:: Dataset content ::

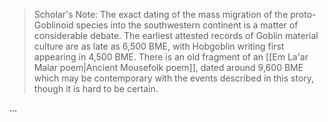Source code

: > Scholar's Note: The exact dating of the mass migration of the proto-Goblinoid species into the southwestern continent is a matter of considerable debate. The earliest attested records of Goblin material culture are as late as 6,500 BME, with Hobgoblin writing first appearing in 4,500 BME. 
> There is an old fragment of an [[Em La'ar Malar poem|Ancient Mousefolk poem]], dated around 9,600 BME which may be contemporary with the events described in this story, though it is hard to be certain.

...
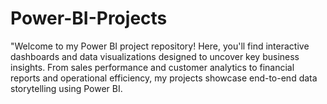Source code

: # Power-BI-Projects
"Welcome to my Power BI project repository! Here, you'll find interactive dashboards and data visualizations designed to uncover key business insights. From sales performance and customer analytics to financial reports and operational efficiency, my projects showcase end-to-end data storytelling using Power BI.
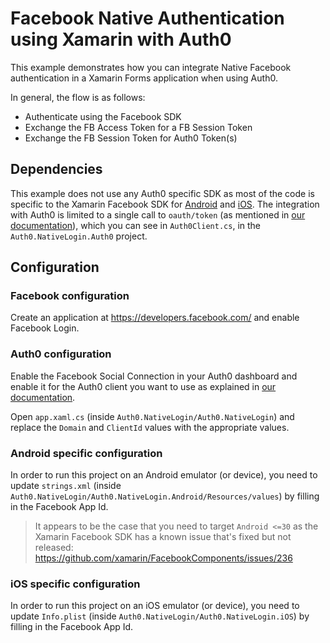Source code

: # Facebook Native Authentication using Xamarin with Auth0

This example demonstrates how you can integrate Native Facebook authentication in a Xamarin Forms application when using Auth0.

In general, the flow is as follows:

- Authenticate using the Facebook SDK
- Exchange the FB Access Token for a FB Session Token
- Exchange the FB Session Token for Auth0 Token(s)

## Dependencies

This example does not use any Auth0 specific SDK as most of the code is specific to the Xamarin Facebook SDK for [Android](https://www.nuget.org/packages/Xamarin.Facebook.Android/) and [iOS](https://www.nuget.org/packages/Xamarin.Facebook.iOS). 
The integration with Auth0 is limited to a single call to `oauth/token` (as mentioned in [our documentation](https://auth0.com/docs/authenticate/identity-providers/social-identity-providers/facebook-native)), which you can see in `Auth0Client.cs`, in the `Auth0.NativeLogin.Auth0` project.

## Configuration

### Facebook configuration

Create an application at https://developers.facebook.com/ and enable Facebook Login.

### Auth0 configuration

Enable the Facebook Social Connection in your Auth0 dashboard and enable it for the Auth0 client you want to use as explained in [our documentation](https://auth0.com/docs/authenticate/identity-providers/social-identity-providers/facebook-native).

Open `app.xaml.cs` (inside `Auth0.NativeLogin/Auth0.NativeLogin`) and replace the `Domain` and `ClientId` values with the appropriate values.

### Android specific configuration

In order to run this project on an Android emulator (or device), you need to update `strings.xml` (inside `Auth0.NativeLogin/Auth0.NativeLogin.Android/Resources/values`) by filling in the Facebook App Id.

> It appears to be the case that you need to target `Android <=30` as the Xamarin Facebook SDK has a known issue that's fixed but not released: https://github.com/xamarin/FacebookComponents/issues/236

### iOS specific configuration

In order to run this project on an iOS emulator (or device), you need to update `Info.plist` (inside `Auth0.NativeLogin/Auth0.NativeLogin.iOS`) by filling in the Facebook App Id.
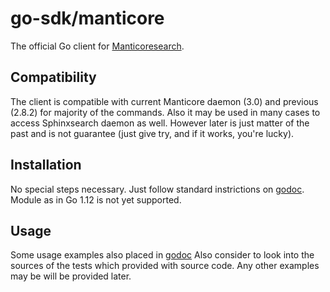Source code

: # go-sdk/manticore

The official Go client for [Manticoresearch](https://www.manticoresearch.com).

## Compatibility

The client is compatible with current Manticore daemon (3.0) and previous (2.8.2) for majority of the commands.
Also it may be used in many cases to access Sphinxsearch daemon as well. However later is just matter of the past
and is not guarantee (just give try, and if it works, you're lucky).

## Installation

No special steps necessary. Just follow standard instrictions on [godoc](https://godoc.org/github.com/manticoresoftware/go-sdk/manticore).
Module as in Go 1.12 is not yet supported.

## Usage

Some usage examples also placed in [godoc](https://godoc.org/github.com/manticoresoftware/go-sdk/manticore)
Also consider to look into the sources of the tests which provided with source code.
Any other examples may be will be provided later.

:::

### What is being asked
Look above for the line with "Enable the Facebook"; retype exactly that line, every line after it up to the line with "### iOS specific configuration", and that line too, nothing else.

### Response area
Enable the Facebook Social Connection in your Auth0 dashboard and enable it for the Auth0 client you want to use as explained in [our documentation](https://auth0.com/docs/authenticate/identity-providers/social-identity-providers/facebook-native).

Open `app.xaml.cs` (inside `Auth0.NativeLogin/Auth0.NativeLogin`) and replace the `Domain` and `ClientId` values with the appropriate values.

### Android specific configuration

In order to run this project on an Android emulator (or device), you need to update `strings.xml` (inside `Auth0.NativeLogin/Auth0.NativeLogin.Android/Resources/values`) by filling in the Facebook App Id.

> It appears to be the case that you need to target `Android <=30` as the Xamarin Facebook SDK has a known issue that's fixed but not released: https://github.com/xamarin/FacebookComponents/issues/236

### iOS specific configuration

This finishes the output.